(Data for processing):
——
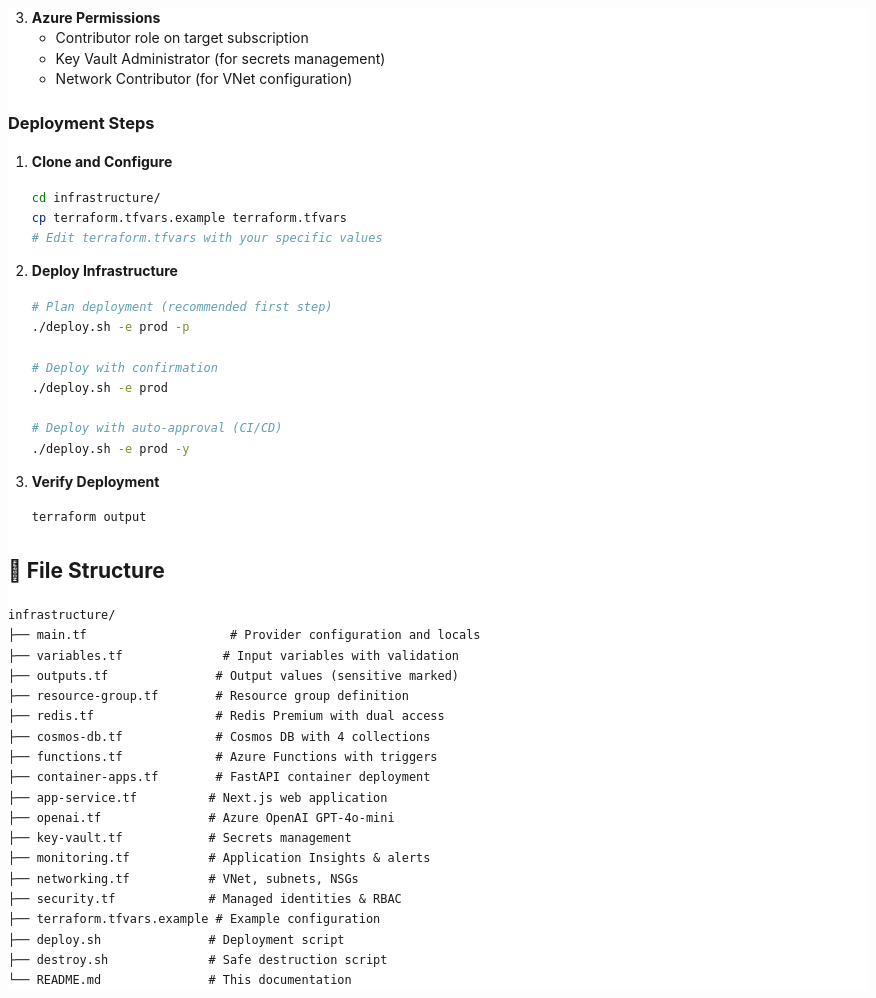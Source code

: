 3. **Azure Permissions**
   - Contributor role on target subscription
   - Key Vault Administrator (for secrets management)
   - Network Contributor (for VNet configuration)

### Deployment Steps

1. **Clone and Configure**
   ```bash
   cd infrastructure/
   cp terraform.tfvars.example terraform.tfvars
   # Edit terraform.tfvars with your specific values
   ```

2. **Deploy Infrastructure**
   ```bash
   # Plan deployment (recommended first step)
   ./deploy.sh -e prod -p
   
   # Deploy with confirmation
   ./deploy.sh -e prod
   
   # Deploy with auto-approval (CI/CD)
   ./deploy.sh -e prod -y
   ```

3. **Verify Deployment**
   ```bash
   terraform output
   ```

## 📁 File Structure

```
infrastructure/
├── main.tf                    # Provider configuration and locals
├── variables.tf              # Input variables with validation
├── outputs.tf               # Output values (sensitive marked)
├── resource-group.tf        # Resource group definition
├── redis.tf                 # Redis Premium with dual access
├── cosmos-db.tf             # Cosmos DB with 4 collections
├── functions.tf             # Azure Functions with triggers
├── container-apps.tf        # FastAPI container deployment
├── app-service.tf          # Next.js web application
├── openai.tf               # Azure OpenAI GPT-4o-mini
├── key-vault.tf            # Secrets management
├── monitoring.tf           # Application Insights & alerts
├── networking.tf           # VNet, subnets, NSGs
├── security.tf             # Managed identities & RBAC
├── terraform.tfvars.example # Example configuration
├── deploy.sh               # Deployment script
├── destroy.sh              # Safe destruction script
└── README.md               # This documentation
```
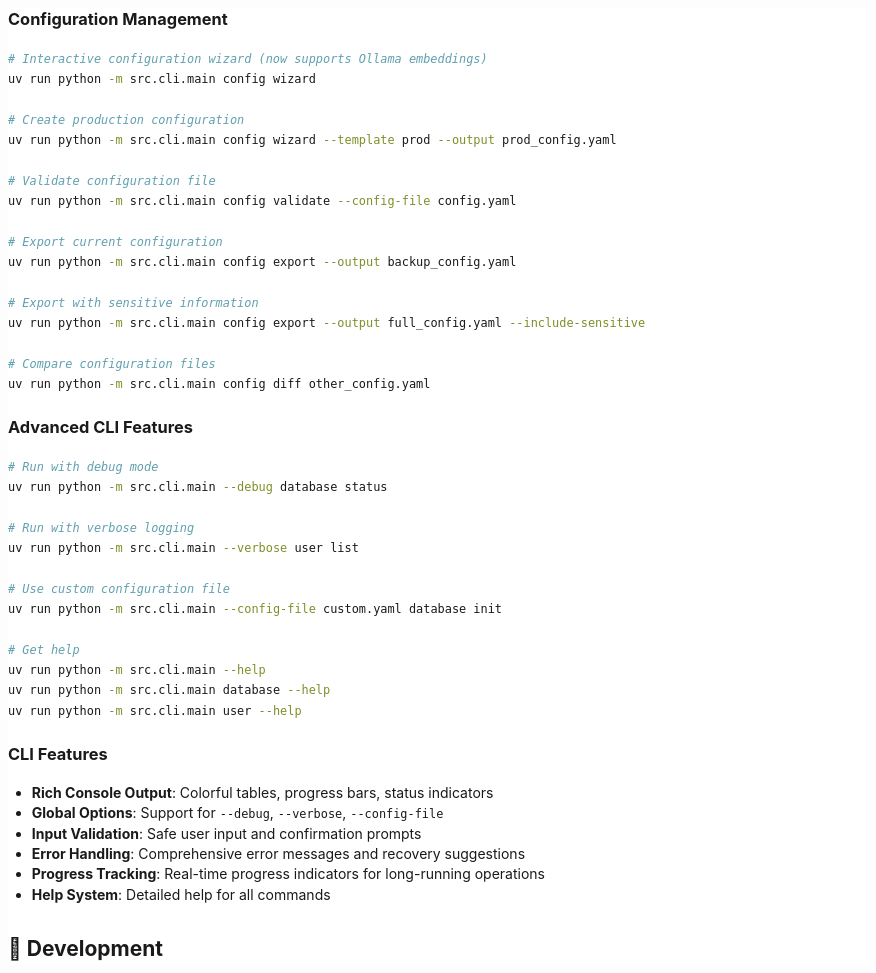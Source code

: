 
### Configuration Management

```bash
# Interactive configuration wizard (now supports Ollama embeddings)
uv run python -m src.cli.main config wizard

# Create production configuration
uv run python -m src.cli.main config wizard --template prod --output prod_config.yaml

# Validate configuration file
uv run python -m src.cli.main config validate --config-file config.yaml

# Export current configuration
uv run python -m src.cli.main config export --output backup_config.yaml

# Export with sensitive information
uv run python -m src.cli.main config export --output full_config.yaml --include-sensitive

# Compare configuration files
uv run python -m src.cli.main config diff other_config.yaml
```

### Advanced CLI Features

```bash
# Run with debug mode
uv run python -m src.cli.main --debug database status

# Run with verbose logging
uv run python -m src.cli.main --verbose user list

# Use custom configuration file
uv run python -m src.cli.main --config-file custom.yaml database init

# Get help
uv run python -m src.cli.main --help
uv run python -m src.cli.main database --help
uv run python -m src.cli.main user --help
```

### CLI Features

- **Rich Console Output**: Colorful tables, progress bars, status indicators
- **Global Options**: Support for `--debug`, `--verbose`, `--config-file`
- **Input Validation**: Safe user input and confirmation prompts
- **Error Handling**: Comprehensive error messages and recovery suggestions
- **Progress Tracking**: Real-time progress indicators for long-running operations
- **Help System**: Detailed help for all commands

## 🧪 Development
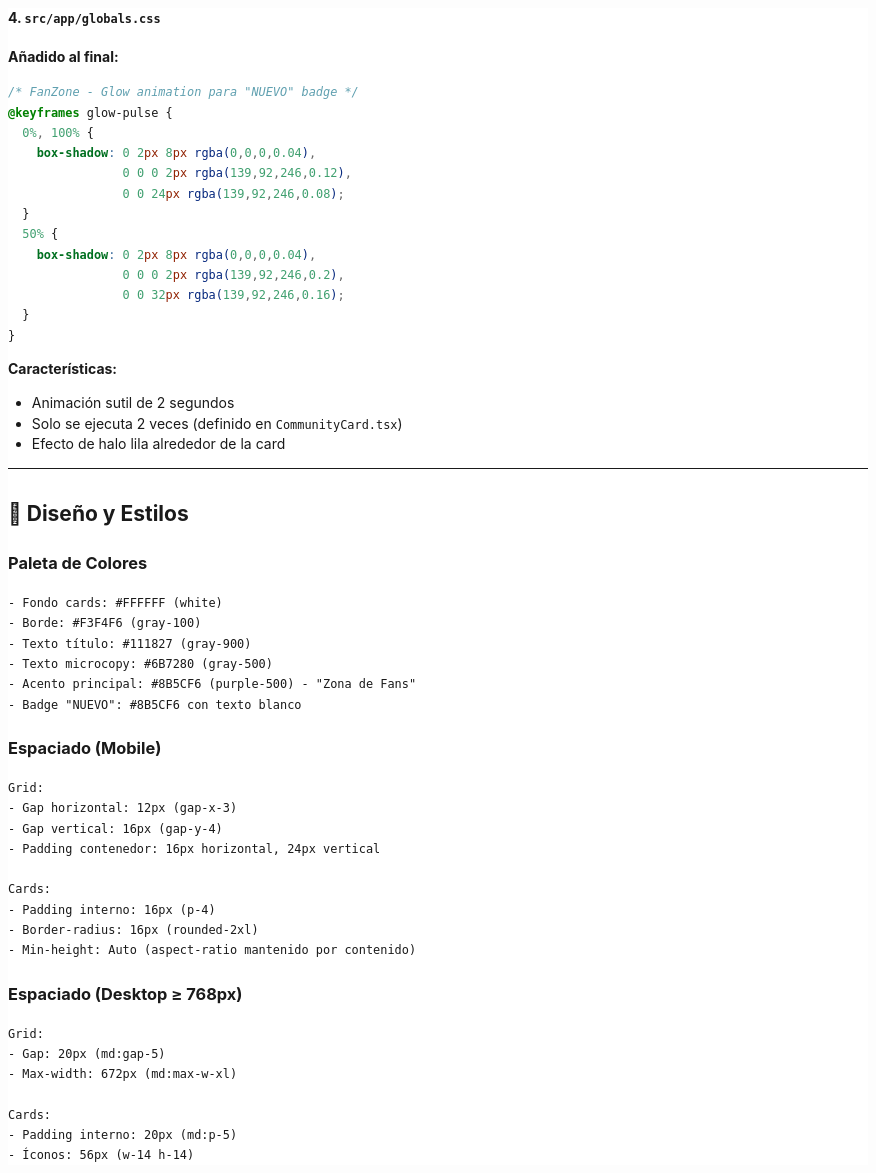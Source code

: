 #### 4. `src/app/globals.css`
**Añadido al final:**

```css
/* FanZone - Glow animation para "NUEVO" badge */
@keyframes glow-pulse {
  0%, 100% {
    box-shadow: 0 2px 8px rgba(0,0,0,0.04),
                0 0 0 2px rgba(139,92,246,0.12),
                0 0 24px rgba(139,92,246,0.08);
  }
  50% {
    box-shadow: 0 2px 8px rgba(0,0,0,0.04),
                0 0 0 2px rgba(139,92,246,0.2),
                0 0 32px rgba(139,92,246,0.16);
  }
}
```

**Características:**
- Animación sutil de 2 segundos
- Solo se ejecuta 2 veces (definido en `CommunityCard.tsx`)
- Efecto de halo lila alrededor de la card

---

## 🎨 Diseño y Estilos

### **Paleta de Colores**
```
- Fondo cards: #FFFFFF (white)
- Borde: #F3F4F6 (gray-100)
- Texto título: #111827 (gray-900)
- Texto microcopy: #6B7280 (gray-500)
- Acento principal: #8B5CF6 (purple-500) - "Zona de Fans"
- Badge "NUEVO": #8B5CF6 con texto blanco
```

### **Espaciado (Mobile)**
```
Grid:
- Gap horizontal: 12px (gap-x-3)
- Gap vertical: 16px (gap-y-4)
- Padding contenedor: 16px horizontal, 24px vertical

Cards:
- Padding interno: 16px (p-4)
- Border-radius: 16px (rounded-2xl)
- Min-height: Auto (aspect-ratio mantenido por contenido)
```

### **Espaciado (Desktop ≥ 768px)**
```
Grid:
- Gap: 20px (md:gap-5)
- Max-width: 672px (md:max-w-xl)

Cards:
- Padding interno: 20px (md:p-5)
- Íconos: 56px (w-14 h-14)
```
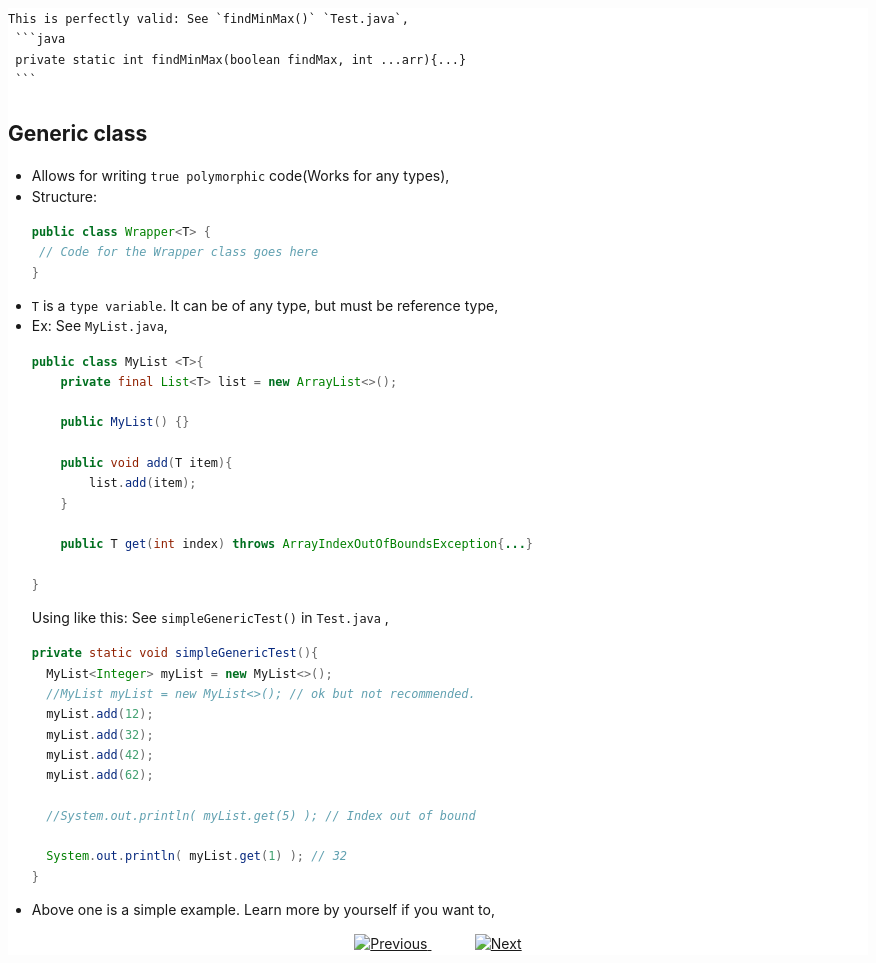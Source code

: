     This is perfectly valid: See `findMinMax()` `Test.java`,
     ```java
     private static int findMinMax(boolean findMax, int ...arr){...}
     ```

## Generic class
- Allows for writing `true polymorphic` code(Works for any types),
- Structure:
  ```java
  public class Wrapper<T> {
   // Code for the Wrapper class goes here
  }
  ```
- `T` is a `type variable`. It can be of any type, but must be reference type,
- Ex: See `MyList.java`,
  ```java
  public class MyList <T>{
      private final List<T> list = new ArrayList<>();
      
      public MyList() {}
  
      public void add(T item){
          list.add(item);
      }
  
      public T get(int index) throws ArrayIndexOutOfBoundsException{...}
  
  }
  ```
  Using like this: See `simpleGenericTest()` in  `Test.java` ,
  ```java
  private static void simpleGenericTest(){
    MyList<Integer> myList = new MyList<>();
    //MyList myList = new MyList<>(); // ok but not recommended.
    myList.add(12);
    myList.add(32);
    myList.add(42);
    myList.add(62);
  
    //System.out.println( myList.get(5) ); // Index out of bound
  
    System.out.println( myList.get(1) ); // 32
  }
  ```
- Above one is a simple example. Learn more by yourself if you want to,



<div align="center">
<a href="https://github.com/abusaeed2433/JavaInREADME/tree/main/classesandobject/part1/">
    <img src="https://img.shields.io/badge/◀%20Previous-blue?style=for-the-badge" alt="Previous">
</a>
&nbsp;&nbsp;&nbsp;&nbsp;&nbsp;&nbsp;&nbsp;&nbsp;&nbsp;&nbsp;
<a href="https://github.com/abusaeed2433/JavaInREADME/tree/main/classesandobject/part3/">
    <img src="https://img.shields.io/badge/Next%20▶-blue?style=for-the-badge" alt="Next">
</a>
</div>

    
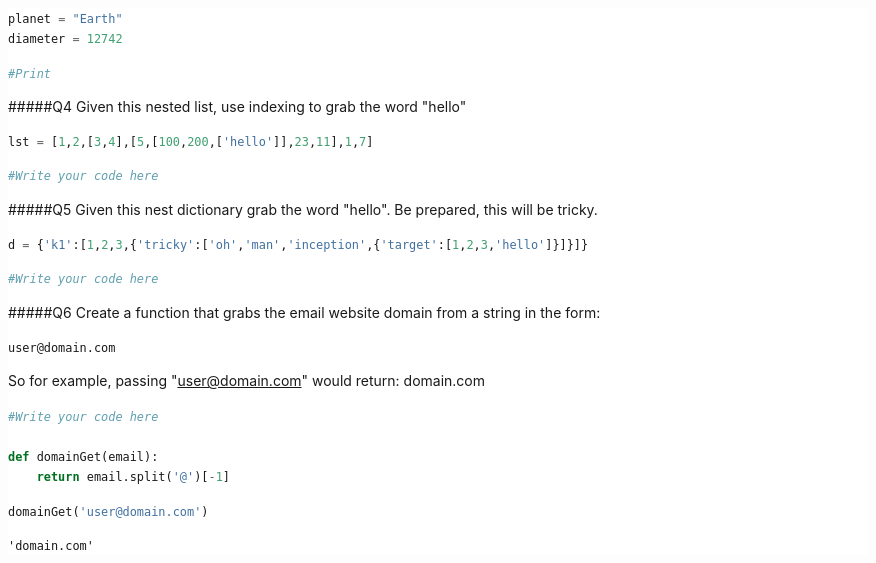 

```python
planet = "Earth"
diameter = 12742
```


```python
#Print


```

#####Q4 Given this nested list, use indexing to grab the word "hello"


```python
lst = [1,2,[3,4],[5,[100,200,['hello']],23,11],1,7]
```


```python
#Write your code here


```

#####Q5 Given this nest dictionary grab the word "hello". Be prepared, this will be tricky.


```python
d = {'k1':[1,2,3,{'tricky':['oh','man','inception',{'target':[1,2,3,'hello']}]}]}
```


```python
#Write your code here


```

#####Q6 Create a function that grabs the email website domain 
from a string in the form:

    user@domain.com
    
So for example, passing "user@domain.com" would return: domain.com


```python
#Write your code here

def domainGet(email):
    return email.split('@')[-1]
```


```python
domainGet('user@domain.com')
```




    'domain.com'
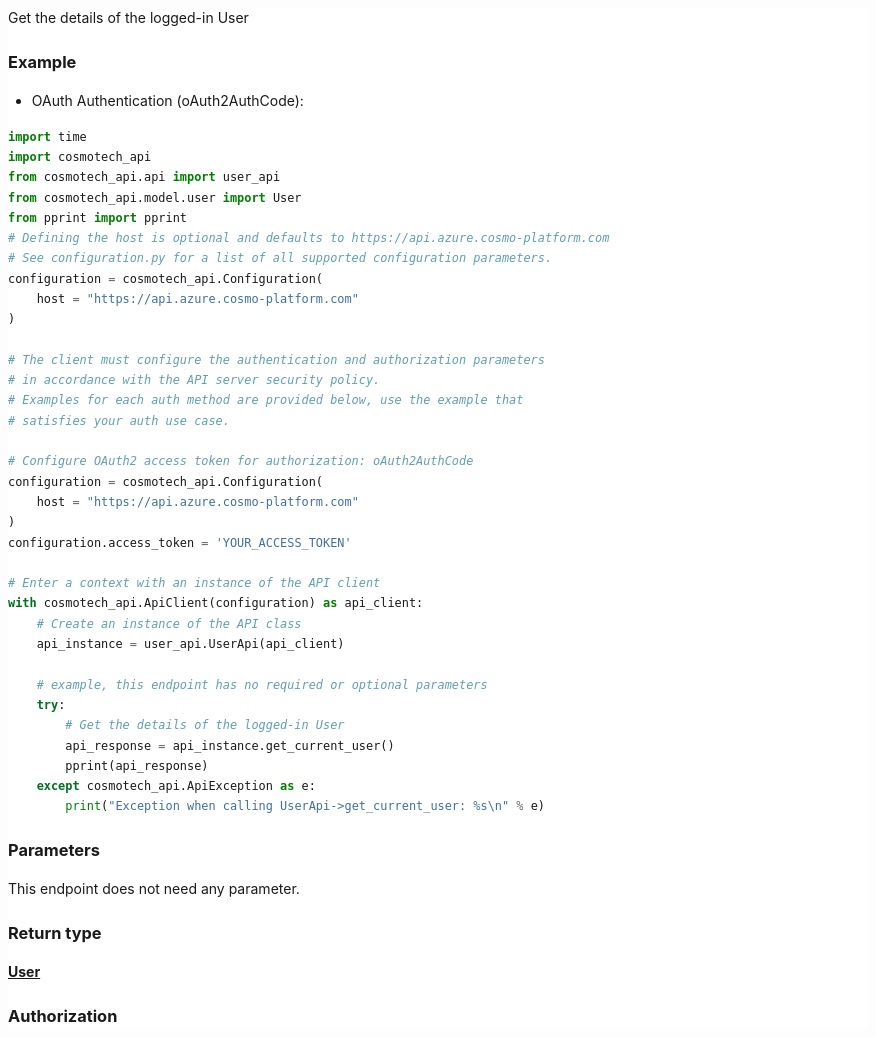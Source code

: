 Get the details of the logged-in User

### Example

* OAuth Authentication (oAuth2AuthCode):
```python
import time
import cosmotech_api
from cosmotech_api.api import user_api
from cosmotech_api.model.user import User
from pprint import pprint
# Defining the host is optional and defaults to https://api.azure.cosmo-platform.com
# See configuration.py for a list of all supported configuration parameters.
configuration = cosmotech_api.Configuration(
    host = "https://api.azure.cosmo-platform.com"
)

# The client must configure the authentication and authorization parameters
# in accordance with the API server security policy.
# Examples for each auth method are provided below, use the example that
# satisfies your auth use case.

# Configure OAuth2 access token for authorization: oAuth2AuthCode
configuration = cosmotech_api.Configuration(
    host = "https://api.azure.cosmo-platform.com"
)
configuration.access_token = 'YOUR_ACCESS_TOKEN'

# Enter a context with an instance of the API client
with cosmotech_api.ApiClient(configuration) as api_client:
    # Create an instance of the API class
    api_instance = user_api.UserApi(api_client)

    # example, this endpoint has no required or optional parameters
    try:
        # Get the details of the logged-in User
        api_response = api_instance.get_current_user()
        pprint(api_response)
    except cosmotech_api.ApiException as e:
        print("Exception when calling UserApi->get_current_user: %s\n" % e)
```


### Parameters
This endpoint does not need any parameter.

### Return type

[**User**](User.md)

### Authorization
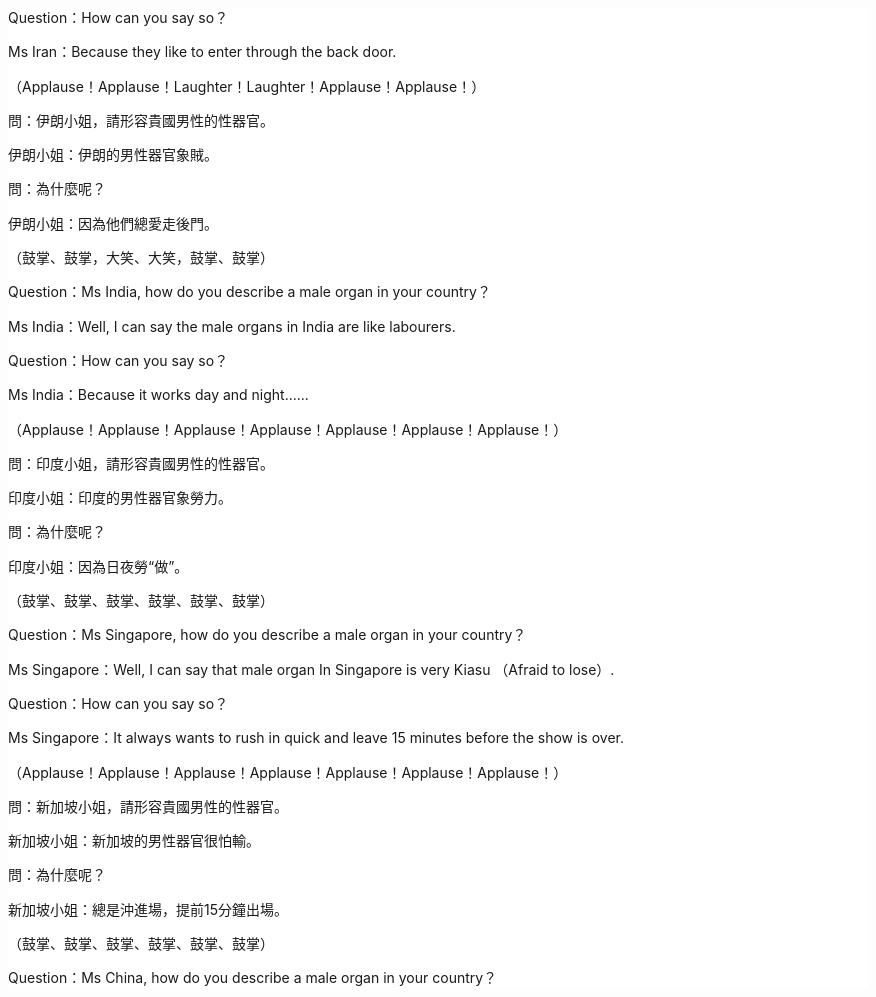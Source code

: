 Question：How can you say so？

Ms Iran：Because they like to enter through the back door.

（Applause！Applause！Laughter！Laughter！Applause！Applause！）

問：伊朗小姐，請形容貴國男性的性器官。

伊朗小姐：伊朗的男性器官象賊。

問：為什麼呢？

伊朗小姐：因為他們總愛走後門。

（鼓掌、鼓掌，大笑、大笑，鼓掌、鼓掌）





Question：Ms India, how do you describe a male organ in your country？

Ms India：Well, I can say the male organs in India are like labourers.

Question：How can you say so？

Ms India：Because it works day and night......

（Applause！Applause！Applause！Applause！Applause！Applause！Applause！）

問：印度小姐，請形容貴國男性的性器官。

印度小姐：印度的男性器官象勞力。

問：為什麼呢？

印度小姐：因為日夜勞“做”。

（鼓掌、鼓掌、鼓掌、鼓掌、鼓掌、鼓掌）





Question：Ms Singapore, how do you describe a male organ in your country？

Ms Singapore：Well, I can say that male organ In Singapore is very Kiasu （Afraid to lose）.

Question：How can you say so？

Ms Singapore：It always wants to rush in quick and leave 15 minutes before the show is over.

（Applause！Applause！Applause！Applause！Applause！Applause！Applause！）

問：新加坡小姐，請形容貴國男性的性器官。

新加坡小姐：新加坡的男性器官很怕輸。

問：為什麼呢？

新加坡小姐：總是沖進場，提前15分鐘出場。

（鼓掌、鼓掌、鼓掌、鼓掌、鼓掌、鼓掌）





Question：Ms China, how do you describe a male organ in your country？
——
(What is needed): The answer must be every line of the data that contains the word "tricky".

(Response to the task):
#####Q5 Given this nest dictionary grab the word "hello". Be prepared, this will be tricky.
d = {'k1':[1,2,3,{'tricky':['oh','man','inception',{'target':[1,2,3,'hello']}]}]}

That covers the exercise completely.